Another reason to embrace niche conferences is getting to meet some of the most experienced people in your niche. The best way to meet some of those niche “legends” is to go to the smaller events they’re attending. This way you have the most time to meet and connect with them.
I personally have a life long history of being around big events. My family’s business had been putting together big events for the trucking industry since the very early 1980s, so I have a background in event throwing that goes back when I was a child. As I got older and into DJing and volunteering at other, bigger, events, I have learned even more about putting on killer experiences for attendees. Giving that magical attention to detail in my events has always been something I strive for. So when it came to putting on MAPCON, it made sense that my event thought outside of the box when it came to how it felt and looked.

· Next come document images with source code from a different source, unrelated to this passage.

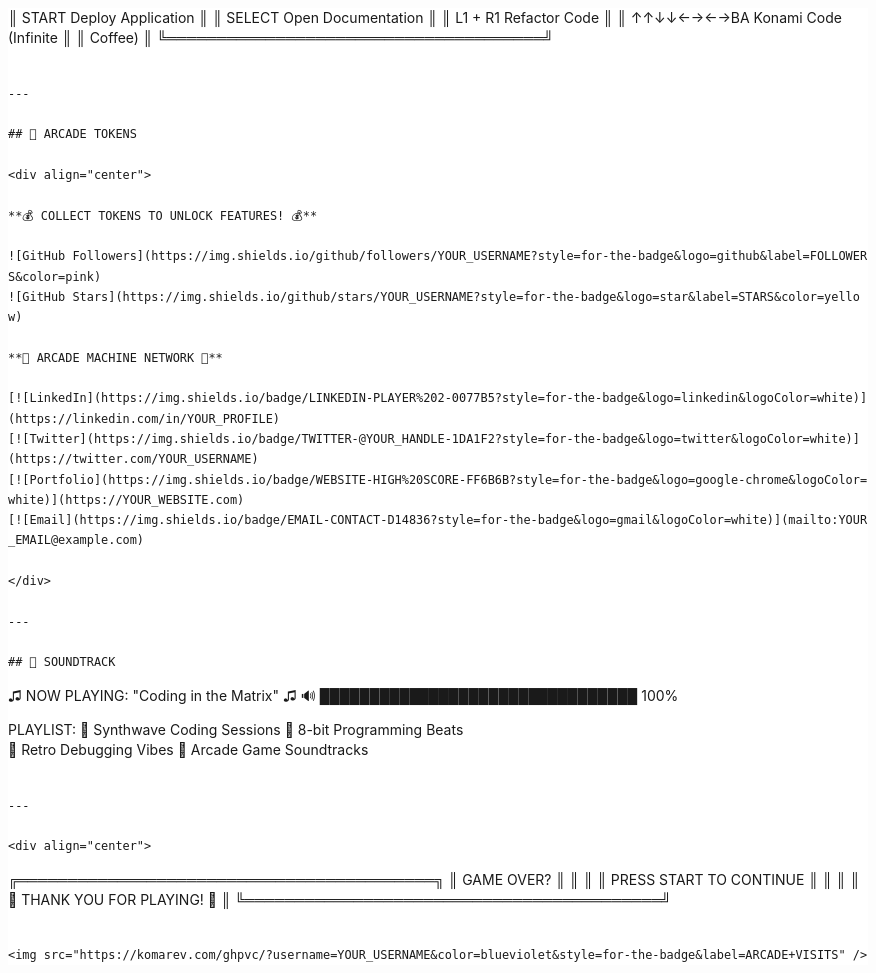 ║  START       Deploy Application      ║
║  SELECT      Open Documentation      ║
║  L1 + R1     Refactor Code           ║
║  ↑↑↓↓←→←→BA  Konami Code (Infinite   ║
║              Coffee)                 ║
╚══════════════════════════════════════╝
```

---

## 🏪 ARCADE TOKENS

<div align="center">

**💰 COLLECT TOKENS TO UNLOCK FEATURES! 💰**

![GitHub Followers](https://img.shields.io/github/followers/YOUR_USERNAME?style=for-the-badge&logo=github&label=FOLLOWERS&color=pink)
![GitHub Stars](https://img.shields.io/github/stars/YOUR_USERNAME?style=for-the-badge&logo=star&label=STARS&color=yellow)

**🎪 ARCADE MACHINE NETWORK 🎪**

[![LinkedIn](https://img.shields.io/badge/LINKEDIN-PLAYER%202-0077B5?style=for-the-badge&logo=linkedin&logoColor=white)](https://linkedin.com/in/YOUR_PROFILE)
[![Twitter](https://img.shields.io/badge/TWITTER-@YOUR_HANDLE-1DA1F2?style=for-the-badge&logo=twitter&logoColor=white)](https://twitter.com/YOUR_USERNAME)
[![Portfolio](https://img.shields.io/badge/WEBSITE-HIGH%20SCORE-FF6B6B?style=for-the-badge&logo=google-chrome&logoColor=white)](https://YOUR_WEBSITE.com)
[![Email](https://img.shields.io/badge/EMAIL-CONTACT-D14836?style=for-the-badge&logo=gmail&logoColor=white)](mailto:YOUR_EMAIL@example.com)

</div>

---

## 🎵 SOUNDTRACK

```
♫ NOW PLAYING: "Coding in the Matrix" ♫
   🔊 ████████████████████████████████ 100%
   
   PLAYLIST:
   🎵 Synthwave Coding Sessions
   🎵 8-bit Programming Beats  
   🎵 Retro Debugging Vibes
   🎵 Arcade Game Soundtracks
```

---

<div align="center">

```
╔══════════════════════════════════════════╗
║               GAME OVER?                 ║
║                                          ║
║         PRESS START TO CONTINUE          ║
║                                          ║
║    💖 THANK YOU FOR PLAYING! 💖          ║
╚══════════════════════════════════════════╝
```

<img src="https://komarev.com/ghpvc/?username=YOUR_USERNAME&color=blueviolet&style=for-the-badge&label=ARCADE+VISITS" />
```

What do you think is the most common trouble new podcasters run into? And what do they have to do to prevent or fix it?
Not starting. The hardest part for anyone is checking your self-consciousness at the door. I wrangle with it myself at times, still! It is absolutely important for you to just hit the record button and talk, it is THE ONLY WAY you will get better. You should be passionate enough about your podcasting topic that you want to do it all of the time, at least when you first get started. Not every podcast is meant to last forever. Like everything in life, everything has an expiration date, but don’t let that hold you back. Starting today is so important because it puts you one step closer to connecting with amazing people that you would have no reason to talk to otherwise. Just like this interview, I would have no reason to be interviewed right here, right now if I didn’t start my podcasting journey nearly two and a half years ago.
You are good enough! Don’t let anyone tell you otherwise. Seriously, those people can go kick rocks while you are connecting with people, making others happy, and most importantly making yourself happier! Do it, now. Like right now, stop what you are doing (after you finish reading this) and just do it. You’ll thank yourself years from now.
What’s your favorite podcast?
Sadly, once I stopped working at my family’s business I no longer drove much, so my podcast listening has been very limited. But I’ll give you two:
The Original “WDW Today Podcast”: The original four hosts taught me so much over the years about what a podcast is (they started in 2005, around when I started listening), what makes it interesting, how to build a community that lives on well beyond the show, and how to do amazing week-long meetups in Disney World.
The $100 MBA: Omar Zenhom does an amazing job every single day of the week breaking down business for his listeners in 10 minutes or less. He is a great teacher, and has an amazing podcast that has been well recognized and awarded.
Well, thank you, Joe, for sharing your invaluable point of view about podcasting, networking, and social media usage. We believe you’ve given our readers enough inspiration to get started on a certainly soon-to-be successful podcast.